WHAT THIS TASK INVOLVES ->
Reprint the listing. Every line must match the original exactly.

SOURCE INFORMATION ->
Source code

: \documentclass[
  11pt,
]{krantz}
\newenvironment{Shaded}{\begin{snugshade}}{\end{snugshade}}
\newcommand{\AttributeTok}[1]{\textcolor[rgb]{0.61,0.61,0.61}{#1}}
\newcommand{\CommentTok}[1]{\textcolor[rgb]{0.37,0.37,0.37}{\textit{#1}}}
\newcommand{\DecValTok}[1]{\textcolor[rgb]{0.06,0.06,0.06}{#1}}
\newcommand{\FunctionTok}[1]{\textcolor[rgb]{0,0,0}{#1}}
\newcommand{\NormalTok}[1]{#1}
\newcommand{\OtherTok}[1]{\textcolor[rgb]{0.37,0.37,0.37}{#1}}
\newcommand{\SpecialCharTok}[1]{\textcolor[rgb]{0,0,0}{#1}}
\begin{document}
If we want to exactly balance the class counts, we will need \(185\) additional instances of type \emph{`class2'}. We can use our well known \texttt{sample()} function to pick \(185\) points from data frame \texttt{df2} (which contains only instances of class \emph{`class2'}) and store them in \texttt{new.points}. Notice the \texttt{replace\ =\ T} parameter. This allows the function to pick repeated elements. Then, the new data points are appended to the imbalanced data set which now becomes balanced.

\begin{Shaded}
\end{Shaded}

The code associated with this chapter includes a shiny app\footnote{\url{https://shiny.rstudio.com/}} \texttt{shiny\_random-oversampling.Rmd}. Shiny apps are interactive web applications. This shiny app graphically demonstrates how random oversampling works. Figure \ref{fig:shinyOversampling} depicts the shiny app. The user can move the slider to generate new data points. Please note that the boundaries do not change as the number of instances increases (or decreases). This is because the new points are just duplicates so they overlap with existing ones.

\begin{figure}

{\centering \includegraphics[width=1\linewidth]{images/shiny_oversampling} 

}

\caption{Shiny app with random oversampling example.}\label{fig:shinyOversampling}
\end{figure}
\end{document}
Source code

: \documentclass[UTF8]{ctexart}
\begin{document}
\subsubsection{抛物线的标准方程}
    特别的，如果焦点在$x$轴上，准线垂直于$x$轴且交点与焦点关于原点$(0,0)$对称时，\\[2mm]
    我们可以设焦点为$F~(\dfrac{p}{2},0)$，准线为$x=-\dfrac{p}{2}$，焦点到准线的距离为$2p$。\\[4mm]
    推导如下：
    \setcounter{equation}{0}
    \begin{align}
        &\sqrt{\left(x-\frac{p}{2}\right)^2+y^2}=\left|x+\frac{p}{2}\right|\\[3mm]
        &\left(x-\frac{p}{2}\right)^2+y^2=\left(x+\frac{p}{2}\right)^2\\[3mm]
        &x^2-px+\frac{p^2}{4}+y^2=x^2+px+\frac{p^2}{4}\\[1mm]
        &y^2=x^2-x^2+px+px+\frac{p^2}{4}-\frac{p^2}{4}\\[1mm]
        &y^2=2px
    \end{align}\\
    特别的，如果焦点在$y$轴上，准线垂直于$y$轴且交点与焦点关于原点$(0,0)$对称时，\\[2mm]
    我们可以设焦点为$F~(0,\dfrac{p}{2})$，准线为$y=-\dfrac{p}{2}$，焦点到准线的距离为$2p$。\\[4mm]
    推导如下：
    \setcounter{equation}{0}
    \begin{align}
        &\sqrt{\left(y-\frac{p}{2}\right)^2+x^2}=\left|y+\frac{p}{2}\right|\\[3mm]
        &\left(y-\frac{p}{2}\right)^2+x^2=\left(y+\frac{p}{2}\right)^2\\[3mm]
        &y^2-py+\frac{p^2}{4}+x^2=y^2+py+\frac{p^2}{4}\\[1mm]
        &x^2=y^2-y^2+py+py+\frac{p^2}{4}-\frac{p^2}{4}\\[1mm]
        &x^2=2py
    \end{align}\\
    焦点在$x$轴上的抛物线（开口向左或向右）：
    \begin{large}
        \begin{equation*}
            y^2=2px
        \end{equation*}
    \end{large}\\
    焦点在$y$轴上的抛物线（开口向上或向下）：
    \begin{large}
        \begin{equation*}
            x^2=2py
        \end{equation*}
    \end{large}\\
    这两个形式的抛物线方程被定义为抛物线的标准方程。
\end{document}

EXERCISE RESPONSE ->
Source code

: \documentclass[
  11pt,
]{krantz}
\newenvironment{Shaded}{\begin{snugshade}}{\end{snugshade}}
\newcommand{\AttributeTok}[1]{\textcolor[rgb]{0.61,0.61,0.61}{#1}}
\newcommand{\CommentTok}[1]{\textcolor[rgb]{0.37,0.37,0.37}{\textit{#1}}}
\newcommand{\DecValTok}[1]{\textcolor[rgb]{0.06,0.06,0.06}{#1}}
\newcommand{\FunctionTok}[1]{\textcolor[rgb]{0,0,0}{#1}}
\newcommand{\NormalTok}[1]{#1}
\newcommand{\OtherTok}[1]{\textcolor[rgb]{0.37,0.37,0.37}{#1}}
\newcommand{\SpecialCharTok}[1]{\textcolor[rgb]{0,0,0}{#1}}
\begin{document}
If we want to exactly balance the class counts, we will need \(185\) additional instances of type \emph{`class2'}. We can use our well known \texttt{sample()} function to pick \(185\) points from data frame \texttt{df2} (which contains only instances of class \emph{`class2'}) and store them in \texttt{new.points}. Notice the \texttt{replace\ =\ T} parameter. This allows the function to pick repeated elements. Then, the new data points are appended to the imbalanced data set which now becomes balanced.

\begin{Shaded}
\end{Shaded}

The code associated with this chapter includes a shiny app\footnote{\url{https://shiny.rstudio.com/}} \texttt{shiny\_random-oversampling.Rmd}. Shiny apps are interactive web applications. This shiny app graphically demonstrates how random oversampling works. Figure \ref{fig:shinyOversampling} depicts the shiny app. The user can move the slider to generate new data points. Please note that the boundaries do not change as the number of instances increases (or decreases). This is because the new points are just duplicates so they overlap with existing ones.

\begin{figure}

{\centering \includegraphics[width=1\linewidth]{images/shiny_oversampling} 

}

\caption{Shiny app with random oversampling example.}\label{fig:shinyOversampling}
\end{figure}
\end{document}
Source code

: \documentclass[UTF8]{ctexart}
\begin{document}
\subsubsection{抛物线的标准方程}
    特别的，如果焦点在$x$轴上，准线垂直于$x$轴且交点与焦点关于原点$(0,0)$对称时，\\[2mm]
    我们可以设焦点为$F~(\dfrac{p}{2},0)$，准线为$x=-\dfrac{p}{2}$，焦点到准线的距离为$2p$。\\[4mm]
    推导如下：
    \setcounter{equation}{0}
    \begin{align}
        &\sqrt{\left(x-\frac{p}{2}\right)^2+y^2}=\left|x+\frac{p}{2}\right|\\[3mm]
        &\left(x-\frac{p}{2}\right)^2+y^2=\left(x+\frac{p}{2}\right)^2\\[3mm]
        &x^2-px+\frac{p^2}{4}+y^2=x^2+px+\frac{p^2}{4}\\[1mm]
        &y^2=x^2-x^2+px+px+\frac{p^2}{4}-\frac{p^2}{4}\\[1mm]
        &y^2=2px
    \end{align}\\
    特别的，如果焦点在$y$轴上，准线垂直于$y$轴且交点与焦点关于原点$(0,0)$对称时，\\[2mm]
    我们可以设焦点为$F~(0,\dfrac{p}{2})$，准线为$y=-\dfrac{p}{2}$，焦点到准线的距离为$2p$。\\[4mm]
    推导如下：
    \setcounter{equation}{0}
    \begin{align}
        &\sqrt{\left(y-\frac{p}{2}\right)^2+x^2}=\left|y+\frac{p}{2}\right|\\[3mm]
        &\left(y-\frac{p}{2}\right)^2+x^2=\left(y+\frac{p}{2}\right)^2\\[3mm]
        &y^2-py+\frac{p^2}{4}+x^2=y^2+py+\frac{p^2}{4}\\[1mm]
        &x^2=y^2-y^2+py+py+\frac{p^2}{4}-\frac{p^2}{4}\\[1mm]
        &x^2=2py
    \end{align}\\
    焦点在$x$轴上的抛物线（开口向左或向右）：
    \begin{large}
        \begin{equation*}
            y^2=2px
        \end{equation*}
    \end{large}\\
    焦点在$y$轴上的抛物线（开口向上或向下）：
    \begin{large}
        \begin{equation*}
            x^2=2py
        \end{equation*}
    \end{large}\\
    这两个形式的抛物线方程被定义为抛物线的标准方程。
\end{document}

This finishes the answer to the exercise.